=== Begin Enclosure ===
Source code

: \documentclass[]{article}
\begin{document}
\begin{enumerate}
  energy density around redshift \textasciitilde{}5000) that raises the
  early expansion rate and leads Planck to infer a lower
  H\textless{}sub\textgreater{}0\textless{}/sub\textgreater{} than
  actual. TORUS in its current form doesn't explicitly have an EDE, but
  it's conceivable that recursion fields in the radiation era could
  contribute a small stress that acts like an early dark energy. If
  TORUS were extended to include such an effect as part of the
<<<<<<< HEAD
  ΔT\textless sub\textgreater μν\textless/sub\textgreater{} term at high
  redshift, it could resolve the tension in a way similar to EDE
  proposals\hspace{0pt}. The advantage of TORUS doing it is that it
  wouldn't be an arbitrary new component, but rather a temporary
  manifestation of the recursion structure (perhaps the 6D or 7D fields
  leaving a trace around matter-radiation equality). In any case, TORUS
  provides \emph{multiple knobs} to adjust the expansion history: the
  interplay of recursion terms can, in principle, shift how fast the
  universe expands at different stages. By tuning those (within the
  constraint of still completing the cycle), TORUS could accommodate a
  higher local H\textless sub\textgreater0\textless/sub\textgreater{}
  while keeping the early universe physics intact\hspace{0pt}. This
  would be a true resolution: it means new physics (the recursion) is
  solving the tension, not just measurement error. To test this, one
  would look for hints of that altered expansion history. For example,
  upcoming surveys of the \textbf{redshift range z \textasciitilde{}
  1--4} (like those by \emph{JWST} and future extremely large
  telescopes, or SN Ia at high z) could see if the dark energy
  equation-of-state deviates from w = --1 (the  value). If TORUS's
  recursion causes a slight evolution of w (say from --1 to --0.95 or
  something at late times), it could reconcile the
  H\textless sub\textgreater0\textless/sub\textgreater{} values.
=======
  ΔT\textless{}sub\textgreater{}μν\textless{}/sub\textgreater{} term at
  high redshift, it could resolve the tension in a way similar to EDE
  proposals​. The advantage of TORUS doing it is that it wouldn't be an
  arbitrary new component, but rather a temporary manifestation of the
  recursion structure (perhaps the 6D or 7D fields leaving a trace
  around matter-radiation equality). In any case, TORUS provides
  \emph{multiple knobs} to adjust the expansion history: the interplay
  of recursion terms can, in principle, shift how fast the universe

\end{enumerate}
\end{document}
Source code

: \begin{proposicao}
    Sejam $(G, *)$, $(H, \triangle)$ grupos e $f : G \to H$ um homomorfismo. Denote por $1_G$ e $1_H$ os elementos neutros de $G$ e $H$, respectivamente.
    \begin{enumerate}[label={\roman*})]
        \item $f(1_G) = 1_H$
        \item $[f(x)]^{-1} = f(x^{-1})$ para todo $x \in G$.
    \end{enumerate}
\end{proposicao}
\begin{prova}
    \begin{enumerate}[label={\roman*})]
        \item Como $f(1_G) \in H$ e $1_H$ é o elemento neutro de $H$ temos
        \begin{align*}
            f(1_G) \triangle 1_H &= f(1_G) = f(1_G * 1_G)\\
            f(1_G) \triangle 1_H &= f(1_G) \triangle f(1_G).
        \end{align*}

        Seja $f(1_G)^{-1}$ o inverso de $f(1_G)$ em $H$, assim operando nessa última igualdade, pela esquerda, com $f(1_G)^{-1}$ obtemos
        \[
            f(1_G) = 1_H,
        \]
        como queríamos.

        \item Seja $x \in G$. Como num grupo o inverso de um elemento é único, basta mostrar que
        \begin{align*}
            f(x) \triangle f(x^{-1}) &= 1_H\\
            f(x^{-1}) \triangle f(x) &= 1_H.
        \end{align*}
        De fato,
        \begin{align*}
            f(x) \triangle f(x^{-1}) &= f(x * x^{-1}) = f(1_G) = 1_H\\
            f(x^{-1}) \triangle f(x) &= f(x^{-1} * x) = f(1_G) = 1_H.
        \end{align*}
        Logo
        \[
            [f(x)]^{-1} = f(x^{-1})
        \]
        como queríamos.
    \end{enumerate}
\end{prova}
=== End Enclosure ===
Reproduce the data, keeping every line exactly the same.

- _Written reply_:
Source code

: \documentclass[]{article}
\begin{document}
\begin{enumerate}
  energy density around redshift \textasciitilde{}5000) that raises the
  early expansion rate and leads Planck to infer a lower
  H\textless{}sub\textgreater{}0\textless{}/sub\textgreater{} than
  actual. TORUS in its current form doesn't explicitly have an EDE, but
  it's conceivable that recursion fields in the radiation era could
  contribute a small stress that acts like an early dark energy. If
  TORUS were extended to include such an effect as part of the
<<<<<<< HEAD
  ΔT\textless sub\textgreater μν\textless/sub\textgreater{} term at high
  redshift, it could resolve the tension in a way similar to EDE
  proposals\hspace{0pt}. The advantage of TORUS doing it is that it
  wouldn't be an arbitrary new component, but rather a temporary
  manifestation of the recursion structure (perhaps the 6D or 7D fields
  leaving a trace around matter-radiation equality). In any case, TORUS
  provides \emph{multiple knobs} to adjust the expansion history: the
  interplay of recursion terms can, in principle, shift how fast the
  universe expands at different stages. By tuning those (within the
  constraint of still completing the cycle), TORUS could accommodate a
  higher local H\textless sub\textgreater0\textless/sub\textgreater{}
  while keeping the early universe physics intact\hspace{0pt}. This
  would be a true resolution: it means new physics (the recursion) is
  solving the tension, not just measurement error. To test this, one
  would look for hints of that altered expansion history. For example,
  upcoming surveys of the \textbf{redshift range z \textasciitilde{}
  1--4} (like those by \emph{JWST} and future extremely large
  telescopes, or SN Ia at high z) could see if the dark energy
  equation-of-state deviates from w = --1 (the  value). If TORUS's
  recursion causes a slight evolution of w (say from --1 to --0.95 or
  something at late times), it could reconcile the
  H\textless sub\textgreater0\textless/sub\textgreater{} values.
=======
  ΔT\textless{}sub\textgreater{}μν\textless{}/sub\textgreater{} term at
  high redshift, it could resolve the tension in a way similar to EDE
  proposals​. The advantage of TORUS doing it is that it wouldn't be an
  arbitrary new component, but rather a temporary manifestation of the
  recursion structure (perhaps the 6D or 7D fields leaving a trace
  around matter-radiation equality). In any case, TORUS provides
  \emph{multiple knobs} to adjust the expansion history: the interplay
  of recursion terms can, in principle, shift how fast the universe

\end{enumerate}
\end{document}
Source code

: \begin{proposicao}
    Sejam $(G, *)$, $(H, \triangle)$ grupos e $f : G \to H$ um homomorfismo. Denote por $1_G$ e $1_H$ os elementos neutros de $G$ e $H$, respectivamente.
    \begin{enumerate}[label={\roman*})]
        \item $f(1_G) = 1_H$
        \item $[f(x)]^{-1} = f(x^{-1})$ para todo $x \in G$.
    \end{enumerate}
\end{proposicao}
\begin{prova}
    \begin{enumerate}[label={\roman*})]
        \item Como $f(1_G) \in H$ e $1_H$ é o elemento neutro de $H$ temos
        \begin{align*}
            f(1_G) \triangle 1_H &= f(1_G) = f(1_G * 1_G)\\
            f(1_G) \triangle 1_H &= f(1_G) \triangle f(1_G).
        \end{align*}

        Seja $f(1_G)^{-1}$ o inverso de $f(1_G)$ em $H$, assim operando nessa última igualdade, pela esquerda, com $f(1_G)^{-1}$ obtemos
        \[
            f(1_G) = 1_H,
        \]
        como queríamos.

        \item Seja $x \in G$. Como num grupo o inverso de um elemento é único, basta mostrar que
        \begin{align*}
            f(x) \triangle f(x^{-1}) &= 1_H\\
            f(x^{-1}) \triangle f(x) &= 1_H.
        \end{align*}
        De fato,
        \begin{align*}
            f(x) \triangle f(x^{-1}) &= f(x * x^{-1}) = f(1_G) = 1_H\\
            f(x^{-1}) \triangle f(x) &= f(x^{-1} * x) = f(1_G) = 1_H.
        \end{align*}
        Logo
        \[
            [f(x)]^{-1} = f(x^{-1})
        \]
        como queríamos.
    \end{enumerate}
\end{prova}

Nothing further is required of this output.